Could you copy exactly the lines from the start of the records through the one containing "my teeth ached.", both included, and leave out the pictures?

Given entries:
--------
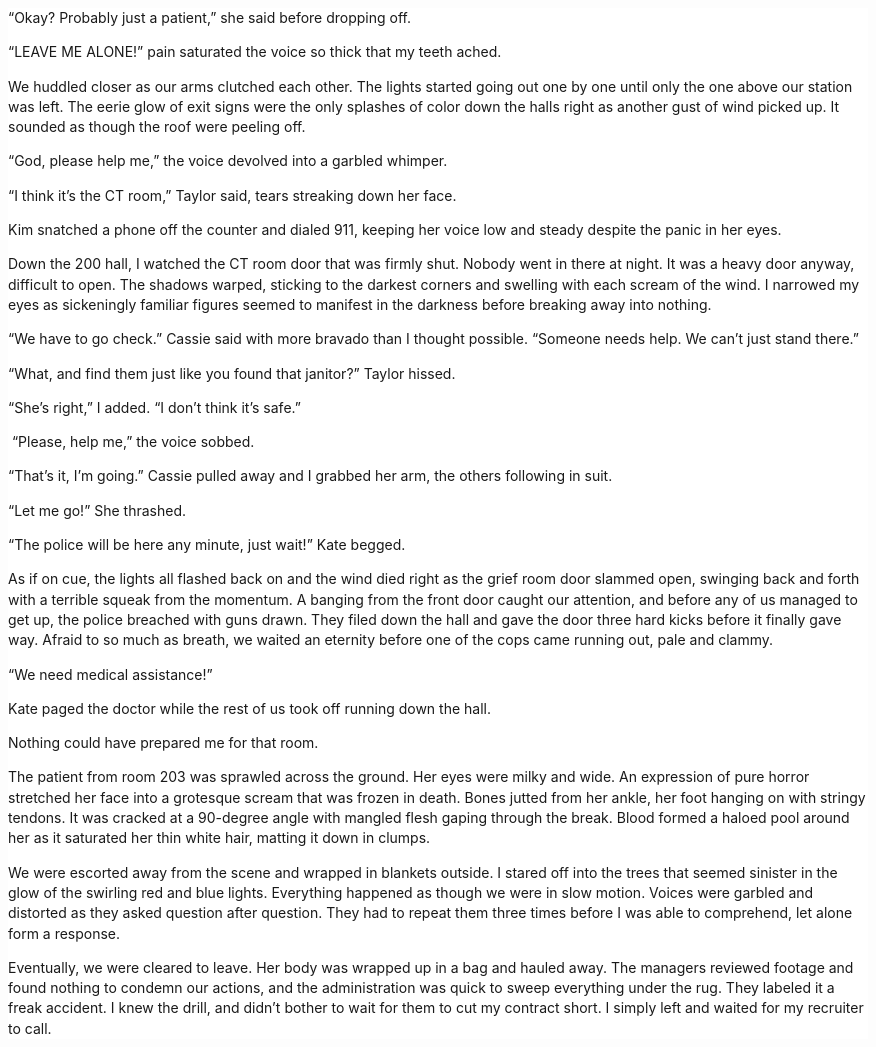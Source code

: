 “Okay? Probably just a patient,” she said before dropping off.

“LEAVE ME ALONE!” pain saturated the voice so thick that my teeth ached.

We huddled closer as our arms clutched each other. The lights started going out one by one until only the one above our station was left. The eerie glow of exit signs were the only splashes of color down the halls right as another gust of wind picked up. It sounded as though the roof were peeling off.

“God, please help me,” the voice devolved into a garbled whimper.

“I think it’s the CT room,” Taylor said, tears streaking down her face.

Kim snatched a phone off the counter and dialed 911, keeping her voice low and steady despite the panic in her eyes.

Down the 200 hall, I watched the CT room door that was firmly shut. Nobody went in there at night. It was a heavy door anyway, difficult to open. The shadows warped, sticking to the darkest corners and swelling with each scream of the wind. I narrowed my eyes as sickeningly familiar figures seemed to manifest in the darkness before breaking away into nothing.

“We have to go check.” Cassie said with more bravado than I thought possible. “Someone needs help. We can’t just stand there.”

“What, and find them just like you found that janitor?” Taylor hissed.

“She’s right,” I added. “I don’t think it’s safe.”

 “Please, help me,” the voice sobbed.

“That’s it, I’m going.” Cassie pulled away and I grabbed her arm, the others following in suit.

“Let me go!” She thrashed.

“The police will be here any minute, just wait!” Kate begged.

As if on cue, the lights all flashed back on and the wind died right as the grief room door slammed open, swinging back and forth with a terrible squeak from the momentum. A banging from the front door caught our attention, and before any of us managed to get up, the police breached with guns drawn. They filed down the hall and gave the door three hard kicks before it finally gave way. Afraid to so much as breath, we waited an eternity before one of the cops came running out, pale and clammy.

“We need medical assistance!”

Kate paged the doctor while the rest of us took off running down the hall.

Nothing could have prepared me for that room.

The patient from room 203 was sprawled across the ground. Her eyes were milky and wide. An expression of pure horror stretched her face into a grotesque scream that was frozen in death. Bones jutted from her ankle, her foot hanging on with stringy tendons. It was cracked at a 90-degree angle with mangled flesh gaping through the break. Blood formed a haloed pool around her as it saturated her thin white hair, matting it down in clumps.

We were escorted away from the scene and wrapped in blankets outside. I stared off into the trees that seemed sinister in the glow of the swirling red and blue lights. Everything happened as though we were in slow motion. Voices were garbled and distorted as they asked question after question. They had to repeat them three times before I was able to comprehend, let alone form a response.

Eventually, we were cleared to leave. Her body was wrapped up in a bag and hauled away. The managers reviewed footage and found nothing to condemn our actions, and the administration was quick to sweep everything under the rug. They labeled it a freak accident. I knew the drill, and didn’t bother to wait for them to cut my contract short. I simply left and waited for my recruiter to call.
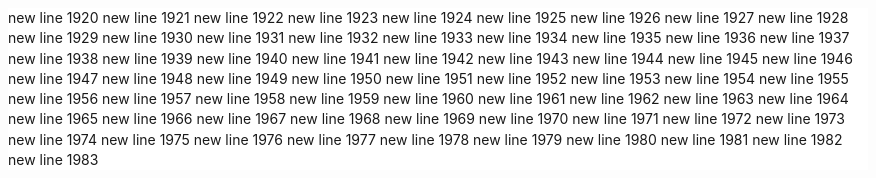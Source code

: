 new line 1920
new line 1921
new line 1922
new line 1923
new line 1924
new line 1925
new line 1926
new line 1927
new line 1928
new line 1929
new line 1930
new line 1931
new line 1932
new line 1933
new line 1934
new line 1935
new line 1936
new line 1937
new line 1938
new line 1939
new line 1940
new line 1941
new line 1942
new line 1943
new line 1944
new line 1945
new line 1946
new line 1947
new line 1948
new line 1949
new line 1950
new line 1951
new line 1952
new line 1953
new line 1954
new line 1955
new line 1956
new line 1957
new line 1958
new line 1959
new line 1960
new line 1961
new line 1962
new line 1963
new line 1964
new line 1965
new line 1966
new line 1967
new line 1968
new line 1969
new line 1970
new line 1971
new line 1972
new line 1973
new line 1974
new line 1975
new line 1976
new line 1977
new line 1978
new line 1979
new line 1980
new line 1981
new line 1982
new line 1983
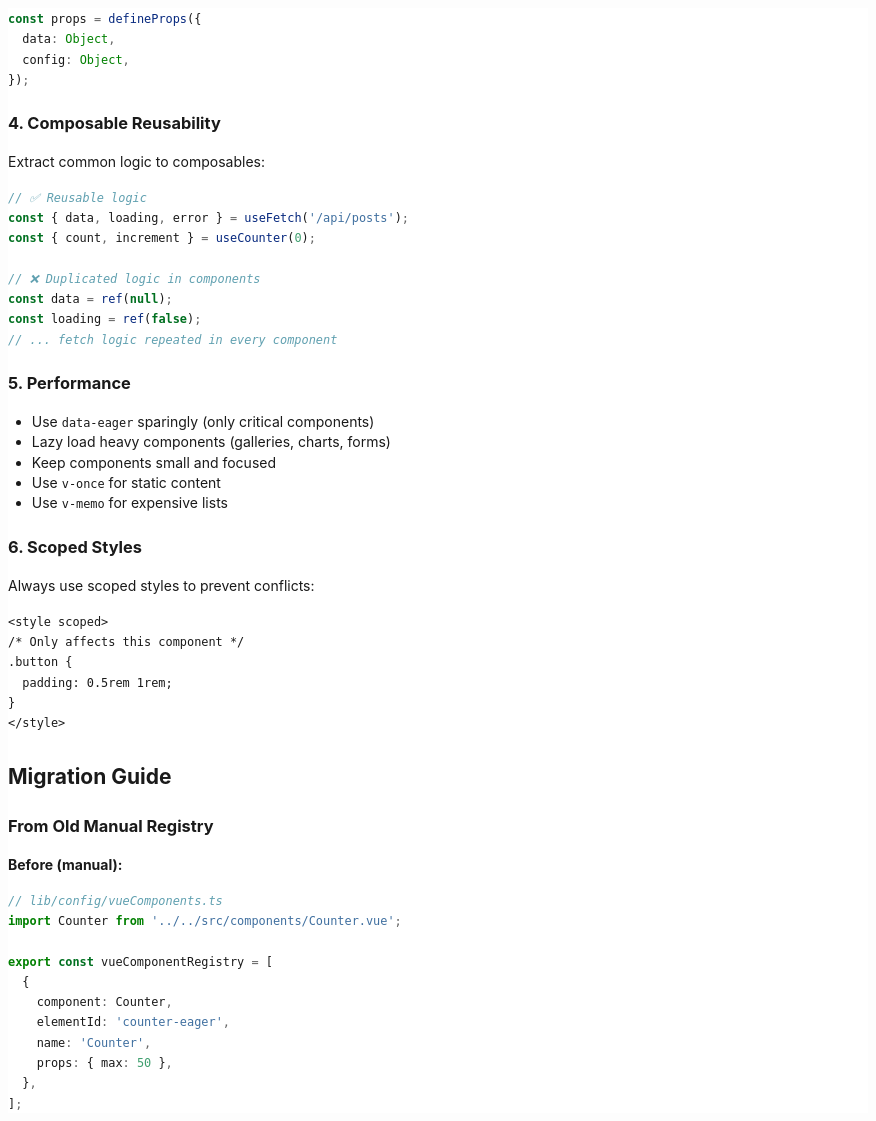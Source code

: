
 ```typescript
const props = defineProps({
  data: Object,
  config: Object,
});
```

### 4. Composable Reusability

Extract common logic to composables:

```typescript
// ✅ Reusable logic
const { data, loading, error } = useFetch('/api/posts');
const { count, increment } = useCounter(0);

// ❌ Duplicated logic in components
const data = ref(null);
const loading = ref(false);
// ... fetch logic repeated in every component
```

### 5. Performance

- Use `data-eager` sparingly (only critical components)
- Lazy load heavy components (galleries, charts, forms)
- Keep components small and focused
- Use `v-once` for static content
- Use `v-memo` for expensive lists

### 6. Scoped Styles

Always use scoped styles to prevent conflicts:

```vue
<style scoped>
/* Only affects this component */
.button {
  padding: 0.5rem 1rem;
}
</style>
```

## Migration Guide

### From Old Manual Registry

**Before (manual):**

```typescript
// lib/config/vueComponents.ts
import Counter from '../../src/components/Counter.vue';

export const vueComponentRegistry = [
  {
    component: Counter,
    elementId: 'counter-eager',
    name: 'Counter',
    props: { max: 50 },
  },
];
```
--------
Completed task:
Source code

: “Okay? Probably just a patient,” she said before dropping off.

“LEAVE ME ALONE!” pain saturated the voice so thick that my teeth ached.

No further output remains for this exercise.